[Excerpted records]

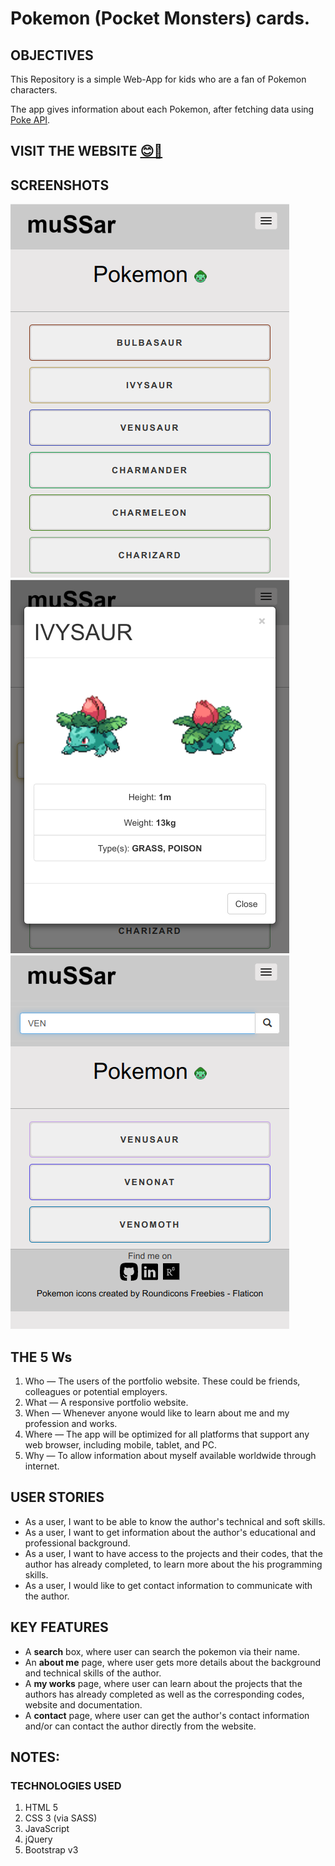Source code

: # Pokemon (Pocket Monsters) cards.

## OBJECTIVES

This Repository is a simple Web-App for kids who are a fan of Pokemon characters.

The app gives information about each Pokemon, after fetching data using [Poke API](https://pokeapi.co/api/v2/pokemon/).

## VISIT THE WEBSITE [😊🔗](https://mustafa-sarshar.github.io/pokemon-cards/)

## SCREENSHOTS

![Landing Page](https://github.com/mustafa-sarshar/pokemon-cards/blob/main/docs/img/pokemon-cards-1.png?raw=true)
![Pokemon Details](https://github.com/mustafa-sarshar/pokemon-cards/blob/main/docs/img/pokemon-cards-2.png?raw=true)
![Search Feature](https://github.com/mustafa-sarshar/pokemon-cards/blob/main/docs/img/pokemon-cards-3.png?raw=true)

## THE 5 Ws

1. Who — The users of the portfolio website. These could be friends, colleagues or potential employers.
2. What — A responsive portfolio website.
3. When — Whenever anyone would like to learn about me and my profession and works.
4. Where — The app will be optimized for all platforms that support any web browser, including mobile, tablet, and PC.
5. Why — To allow information about myself available worldwide through internet.

## USER STORIES

- As a user, I want to be able to know the author's technical and soft skills.
- As a user, I want to get information about the author's educational and professional background.
- As a user, I want to have access to the projects and their codes, that the author has already completed, to learn more about the his programming skills.
- As a user, I would like to get contact information to communicate with the author.

## KEY FEATURES

- A **search** box, where user can search the pokemon via their name.
- An **about me** page, where user gets more details about the background and technical skills of the author.
- A **my works** page, where user can learn about the projects that the authors has already completed as well as the corresponding codes, website and documentation.
- A **contact** page, where user can get the author's contact information and/or can contact the author directly from the website.

## NOTES:

### TECHNOLOGIES USED

1. HTML 5
2. CSS 3 (via SASS)
3. JavaScript
4. jQuery
5. Bootstrap v3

[/Excerpted records]

About this exercise: In your answer, repeat the material above in full, exactly, and without its pictures.

Answer for the task:
Source code

: # Pokemon (Pocket Monsters) cards.

## OBJECTIVES

This Repository is a simple Web-App for kids who are a fan of Pokemon characters.

The app gives information about each Pokemon, after fetching data using [Poke API](https://pokeapi.co/api/v2/pokemon/).

## VISIT THE WEBSITE [😊🔗](https://mustafa-sarshar.github.io/pokemon-cards/)

## SCREENSHOTS

![Landing Page](https://github.com/mustafa-sarshar/pokemon-cards/blob/main/docs/img/pokemon-cards-1.png?raw=true)
![Pokemon Details](https://github.com/mustafa-sarshar/pokemon-cards/blob/main/docs/img/pokemon-cards-2.png?raw=true)
![Search Feature](https://github.com/mustafa-sarshar/pokemon-cards/blob/main/docs/img/pokemon-cards-3.png?raw=true)

## THE 5 Ws

1. Who — The users of the portfolio website. These could be friends, colleagues or potential employers.
2. What — A responsive portfolio website.
3. When — Whenever anyone would like to learn about me and my profession and works.
4. Where — The app will be optimized for all platforms that support any web browser, including mobile, tablet, and PC.
5. Why — To allow information about myself available worldwide through internet.

## USER STORIES

- As a user, I want to be able to know the author's technical and soft skills.
- As a user, I want to get information about the author's educational and professional background.
- As a user, I want to have access to the projects and their codes, that the author has already completed, to learn more about the his programming skills.
- As a user, I would like to get contact information to communicate with the author.

## KEY FEATURES

- A **search** box, where user can search the pokemon via their name.
- An **about me** page, where user gets more details about the background and technical skills of the author.
- A **my works** page, where user can learn about the projects that the authors has already completed as well as the corresponding codes, website and documentation.
- A **contact** page, where user can get the author's contact information and/or can contact the author directly from the website.

## NOTES:

### TECHNOLOGIES USED

1. HTML 5
2. CSS 3 (via SASS)
3. JavaScript
4. jQuery
5. Bootstrap v3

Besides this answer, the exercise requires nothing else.